Avec Perpendiculaire au soleil, sa première BD, Valentine Cuny-Le Callet réalise un travail d’une grande beauté graphique à partir de sa correspondance avec Renaldo McGirth, condamné à mort depuis plus de dix ans en Floride.
Tu as d’abord publié tes échanges avec Renaldo McGirth sous forme de texte sans dessins dans Le monde dans 5m² avant de faire une BD. Pourquoi cette exploration de différents mediums ?
L’idée du Monde dans 5m² est venue d’un véritable besoin à la suite de la première visite que j’ai rendue à Renaldo dans le couloir de la mort. J’avais commencé à prendre des notes compulsives du récit de ces visites, et c’est quand je me suis retrouvée face à ces notes que j’ai eu besoin d’écrire un véritable récit. Je lui ai parlé de raconter nos échanges, son histoire et il était très partant. Mais une fois que le livre est paru, je me suis rendue compte qu’il y avait moyen de faire beaucoup plus. Quelque chose de plus complet qui pourrait inclure cette partie importante de nos échanges qui était toutes les images échangées. C’est un aspect d’autant plus important que Renaldo dessine. C’est à partir de là qu’on a créé Perpendiculaire au soleil qui est à la fois l’adaptation et le prolongement du Monde dans 5m².
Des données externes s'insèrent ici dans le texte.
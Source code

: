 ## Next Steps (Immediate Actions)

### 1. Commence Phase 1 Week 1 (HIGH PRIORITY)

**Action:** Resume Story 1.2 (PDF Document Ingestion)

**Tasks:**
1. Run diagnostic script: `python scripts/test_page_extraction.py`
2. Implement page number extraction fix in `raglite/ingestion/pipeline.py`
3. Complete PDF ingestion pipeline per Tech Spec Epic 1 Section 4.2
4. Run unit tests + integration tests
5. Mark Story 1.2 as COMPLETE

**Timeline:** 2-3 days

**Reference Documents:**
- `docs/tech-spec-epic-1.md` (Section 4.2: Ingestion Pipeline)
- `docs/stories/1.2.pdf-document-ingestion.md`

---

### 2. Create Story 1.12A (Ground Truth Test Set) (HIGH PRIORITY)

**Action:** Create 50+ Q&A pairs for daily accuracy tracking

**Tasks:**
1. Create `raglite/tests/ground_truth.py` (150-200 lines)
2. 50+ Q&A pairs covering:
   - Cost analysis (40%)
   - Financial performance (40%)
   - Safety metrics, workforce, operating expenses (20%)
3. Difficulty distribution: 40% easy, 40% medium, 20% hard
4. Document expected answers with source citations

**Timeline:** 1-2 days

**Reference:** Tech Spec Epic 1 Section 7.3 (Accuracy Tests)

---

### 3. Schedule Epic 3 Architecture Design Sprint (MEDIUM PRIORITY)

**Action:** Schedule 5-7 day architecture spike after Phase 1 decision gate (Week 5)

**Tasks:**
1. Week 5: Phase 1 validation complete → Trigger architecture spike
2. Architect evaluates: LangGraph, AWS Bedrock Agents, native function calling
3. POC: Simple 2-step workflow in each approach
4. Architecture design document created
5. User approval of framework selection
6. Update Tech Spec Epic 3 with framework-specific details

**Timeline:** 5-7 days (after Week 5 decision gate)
En parallèle tu fais une thèse intitulée : « Témoigner et résister dans le couloir de la mort : contraintes, censure et Do It Yourself ». Qu’est-ce que cette approche plus académique du sujet t’apporte ?
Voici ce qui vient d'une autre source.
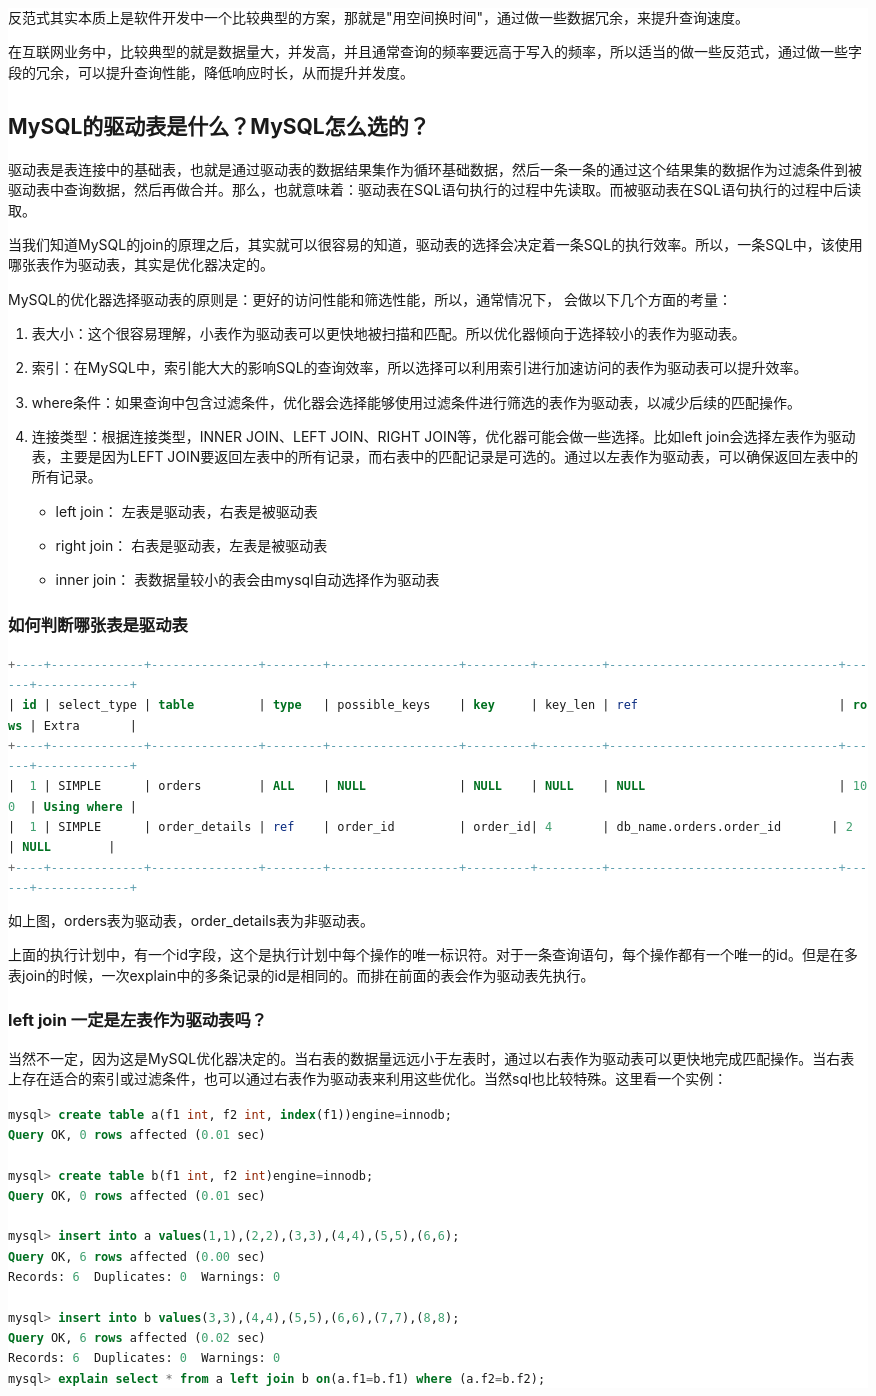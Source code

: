 反范式其实本质上是软件开发中一个比较典型的方案，那就是"用空间换时间"，通过做一些数据冗余，来提升查询速度。

在互联网业务中，比较典型的就是数据量大，并发高，并且通常查询的频率要远高于写入的频率，所以适当的做一些反范式，通过做一些字段的冗余，可以提升查询性能，降低响应时长，从而提升并发度。

## MySQL的驱动表是什么？MySQL怎么选的？

驱动表是表连接中的基础表，也就是通过驱动表的数据结果集作为循环基础数据，然后一条一条的通过这个结果集的数据作为过滤条件到被驱动表中查询数据，然后再做合并。那么，也就意味着：驱动表在SQL语句执行的过程中先读取。而被驱动表在SQL语句执行的过程中后读取。

当我们知道MySQL的join的原理之后，其实就可以很容易的知道，驱动表的选择会决定着一条SQL的执行效率。所以，一条SQL中，该使用哪张表作为驱动表，其实是优化器决定的。

MySQL的优化器选择驱动表的原则是：更好的访问性能和筛选性能，所以，通常情况下， 会做以下几个方面的考量：

1. 表大小：这个很容易理解，小表作为驱动表可以更快地被扫描和匹配。所以优化器倾向于选择较小的表作为驱动表。

2. 索引：在MySQL中，索引能大大的影响SQL的查询效率，所以选择可以利用索引进行加速访问的表作为驱动表可以提升效率。

3. where条件：如果查询中包含过滤条件，优化器会选择能够使用过滤条件进行筛选的表作为驱动表，以减少后续的匹配操作。

4. 连接类型：根据连接类型，INNER JOIN、LEFT JOIN、RIGHT JOIN等，优化器可能会做一些选择。比如left join会选择左表作为驱动表，主要是因为LEFT JOIN要返回左表中的所有记录，而右表中的匹配记录是可选的。通过以左表作为驱动表，可以确保返回左表中的所有记录。
   
   - left join： 左表是驱动表，右表是被驱动表
   
   - right join： 右表是驱动表，左表是被驱动表
   
   - inner join： 表数据量较小的表会由mysql自动选择作为驱动表

### 如何判断哪张表是驱动表

```sql
+----+-------------+---------------+--------+------------------+---------+---------+--------------------------------+------+-------------+
| id | select_type | table         | type   | possible_keys    | key     | key_len | ref                            | rows | Extra       |
+----+-------------+---------------+--------+------------------+---------+---------+--------------------------------+------+-------------+
|  1 | SIMPLE      | orders        | ALL    | NULL             | NULL    | NULL    | NULL                           | 100  | Using where |
|  1 | SIMPLE      | order_details | ref    | order_id         | order_id| 4       | db_name.orders.order_id       | 2    | NULL        |
+----+-------------+---------------+--------+------------------+---------+---------+--------------------------------+------+-------------+
```

如上图，orders表为驱动表，order_details表为非驱动表。

上面的执行计划中，有一个id字段，这个是执行计划中每个操作的唯一标识符。对于一条查询语句，每个操作都有一个唯一的id。但是在多表join的时候，一次explain中的多条记录的id是相同的。而排在前面的表会作为驱动表先执行。

### left join 一定是左表作为驱动表吗？

当然不一定，因为这是MySQL优化器决定的。当右表的数据量远远小于左表时，通过以右表作为驱动表可以更快地完成匹配操作。当右表上存在适合的索引或过滤条件，也可以通过右表作为驱动表来利用这些优化。当然sql也比较特殊。这里看一个实例：

```sql
mysql> create table a(f1 int, f2 int, index(f1))engine=innodb;
Query OK, 0 rows affected (0.01 sec)

mysql> create table b(f1 int, f2 int)engine=innodb;
Query OK, 0 rows affected (0.01 sec)

mysql> insert into a values(1,1),(2,2),(3,3),(4,4),(5,5),(6,6);
Query OK, 6 rows affected (0.00 sec)
Records: 6  Duplicates: 0  Warnings: 0

mysql> insert into b values(3,3),(4,4),(5,5),(6,6),(7,7),(8,8);
Query OK, 6 rows affected (0.02 sec)
Records: 6  Duplicates: 0  Warnings: 0
mysql> explain select * from a left join b on(a.f1=b.f1) where (a.f2=b.f2);
```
La thèse que je fais à Paris 1 Sorbonne est une thèse un peu hybride, puisqu’en art plastique il y a une partie de pratique et une de théorie. Dans Perpendiculaire au soleil on raconte notre amitié, nos échanges et mes visites en prison, mais, dans mon parcours, j’ai eu aussi l’occasion de rencontrer d’autres personnes dont je ne parle pas forcément dans la bande dessinée. Ces rencontres m’ont donné vraiment envie de faire une étude plus large sur un sujet qui n’est pas du tout étudié.
Mais ça n’est pas étudié seulement en France, ou même aux États-Unis ?
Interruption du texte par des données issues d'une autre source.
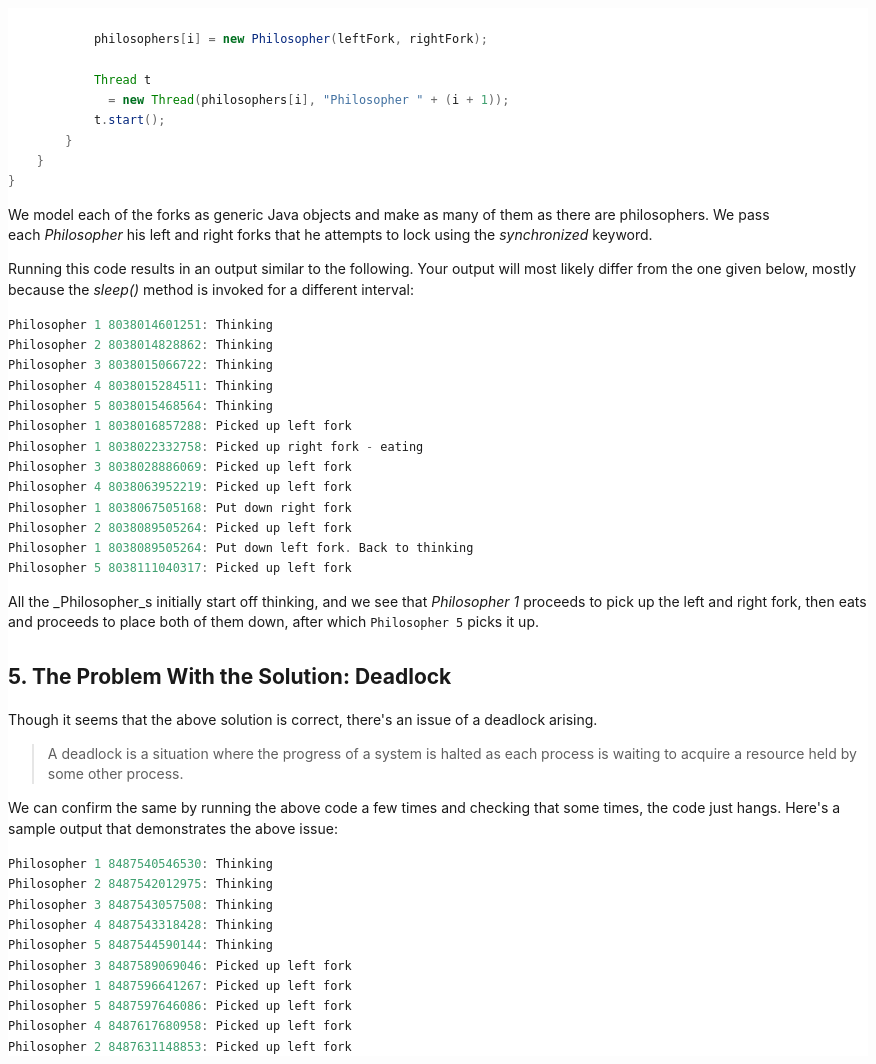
 ```java

            philosophers[i] = new Philosopher(leftFork, rightFork);
            
            Thread t 
              = new Thread(philosophers[i], "Philosopher " + (i + 1));
            t.start();
        }
    }
}
```

We model each of the forks as generic Java objects and make as many of them as there are philosophers. We pass each _Philosopher_ his left and right forks that he attempts to lock using the _synchronized_ keyword.

Running this code results in an output similar to the following. Your output will most likely differ from the one given below, mostly because the _sleep()_ method is invoked for a different interval:

```c
Philosopher 1 8038014601251: Thinking
Philosopher 2 8038014828862: Thinking
Philosopher 3 8038015066722: Thinking
Philosopher 4 8038015284511: Thinking
Philosopher 5 8038015468564: Thinking
Philosopher 1 8038016857288: Picked up left fork
Philosopher 1 8038022332758: Picked up right fork - eating
Philosopher 3 8038028886069: Picked up left fork
Philosopher 4 8038063952219: Picked up left fork
Philosopher 1 8038067505168: Put down right fork
Philosopher 2 8038089505264: Picked up left fork
Philosopher 1 8038089505264: Put down left fork. Back to thinking
Philosopher 5 8038111040317: Picked up left fork
```

All the _Philosopher_s initially start off thinking, and we see that _Philosopher 1_ proceeds to pick up the left and right fork, then eats and proceeds to place both of them down, after which `Philosopher 5` picks it up.

## 5. The Problem With the Solution: Deadlock

Though it seems that the above solution is correct, there's an issue of a deadlock arising.

> A deadlock is a situation where the progress of a system is halted as each process is waiting to acquire a resource held by some other process.

We can confirm the same by running the above code a few times and checking that some times, the code just hangs. Here's a sample output that demonstrates the above issue:

```java
Philosopher 1 8487540546530: Thinking
Philosopher 2 8487542012975: Thinking
Philosopher 3 8487543057508: Thinking
Philosopher 4 8487543318428: Thinking
Philosopher 5 8487544590144: Thinking
Philosopher 3 8487589069046: Picked up left fork
Philosopher 1 8487596641267: Picked up left fork
Philosopher 5 8487597646086: Picked up left fork
Philosopher 4 8487617680958: Picked up left fork
Philosopher 2 8487631148853: Picked up left fork
```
Je n’ai rien trouvé de vraiment complet et sérieux sur le sujet. Il y a quelques « études » si l’on peut dire, mais surtout des articles assez sensationnalistes qui parlent notamment des peintures de tueurs en série sous le prisme le plus scandaleux possible. Ce qui m’intéresse c’est d’avoir une démarche scientifique. Il y a eu beaucoup de choses faites sur l’art en milieu carcéral qui portent sur la notion d’art thérapie et la place de l’art dans la réinsertion. Je m’intéresse plutôt au sujet spécifique du couloir de la mort et aux productions spontanées faites par les détenus. Et c’est une partie du sujet qui n’est pas étudiée.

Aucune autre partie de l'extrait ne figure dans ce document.